- Born: 25 October 1933 Howrah, Bengal Presidency, British India
- Died: 12 December 2005 (aged 72) Kolkata, West Bengal, India
- Education: University of Calcutta (B.A.)
- Occupation: Writer
- Spouse: Rina Chattopadhyay ​(m. 1965)​
- Children: Trina Chattopadhyay (b. 1966)
- Writing career
- Language: Bengali
- Notable works: Aami O Banabihari (আমি ও বনবিহারী), Dhangsher Madhya Diye Jatra (ধ্বংস্বের মধ্য দিয়ে যাত্রা)
- Notable awards: Sahitya Akademi Award (2002), Bankim Puraskar (1995)
- Movements: Anti-establishment, Hungryalist Movement

= Sandipan Chattopadhyay =

Indian Bengali language writer (1933-2005)

Sandipan Chattopadhyay (25 October 1933 – 12 December 2005) was an Indian Bengali writer. His 1961 book "Kritadas Kritadasi" changed the landscape of Bengali fiction and made his name.

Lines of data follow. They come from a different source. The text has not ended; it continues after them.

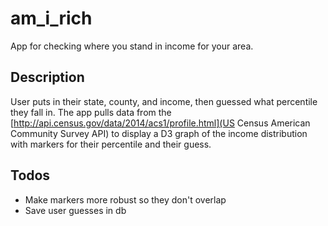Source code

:# am_i_rich
App for checking where you stand in income for your area.

## Description
User puts in their state, county, and income, then guessed what percentile they fall in.
The app pulls data from the [http://api.census.gov/data/2014/acs1/profile.html](US Census American Community Survey API) to display a D3 graph of the income distribution with markers for their percentile and their guess.

## Todos
- Make markers more robust so they don't overlap
- Save user guesses in db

A staunch anti-establishment figure and a supporter of creative freedom, Sandipan for some time refused association with the big Bengali publishing houses.

He was one of the pioneers of the Hungryalism Movement হাংরি আন্দোলন, also known as the Hungry generation, during 1961–65, though he, along with Binoy Majumdar, Shakti Chattopadhyay quit the movement over literary differences with fellow members Malay Roy Choudhury, Subimal Basak, Tridib Mitra and Samir Roychoudhury.

He was awarded the Sahitya Academy award for his book Ami O Banabihari.In His Sahityo Academy Award-winning novel Ami O Banabihari (2000), Sandipan fashions a very subtle critique of the ruling Communist party on the basis of an exclusion and silencing of the real ‘sub-altern’—the tribal proletariat. His decision to dedicate the novel to Budhyadeb Bhattacharya (called ‘poet, dramatist and minister’ in the dedicatory note) is a funny little polemic! He died after a prolonged respiratory illness in December 2005.

Some of his best known writings include Cholerar Dingulite Prem, "Shaper Chokher Bhitor Diye" (short story), Kukur Samparke Duto Ekta Katha Ja Ami Jani, "Seishab Dinratri" (short story), Hiroshima, My Love, Astitva Atithi Tumi, Esho Nipabane, Kritodas kritodasi, Biplob o Rajmohan, Rubi kakhon asbe, Jongoler Dinratri, Ami Arob Guerrilla der sSomorthon Kori, Double bed a eka, and Swarger nirjon upokule.

==Literary career==
Sandipan's first publication was a book of short stories, ‘Kritadash Kritadashi’ (1961); his second collection of short stories ‘Shamabeto Protiddwandi o Anyanyo’ was published after a hiatus of nine years. In the late 1960s he initiated a series of self-published works, including ‘Biplab O Rajmohon (1969)’, ‘Shomen Paliter Boibahik (1970)’ and ‘25she Boishakher Shurjo (1970)’. Called ‘the prince of little magazines’ by friend and fellow poet Shakti Chattopadhyay, Sandipan's novel ‘Ekhon Amar Kono Ashukh Nei’ was published in the annual Anandabazar Patrika in 1977, after which his novels and short stories were published by big houses such as Protikhhon and Ajkal.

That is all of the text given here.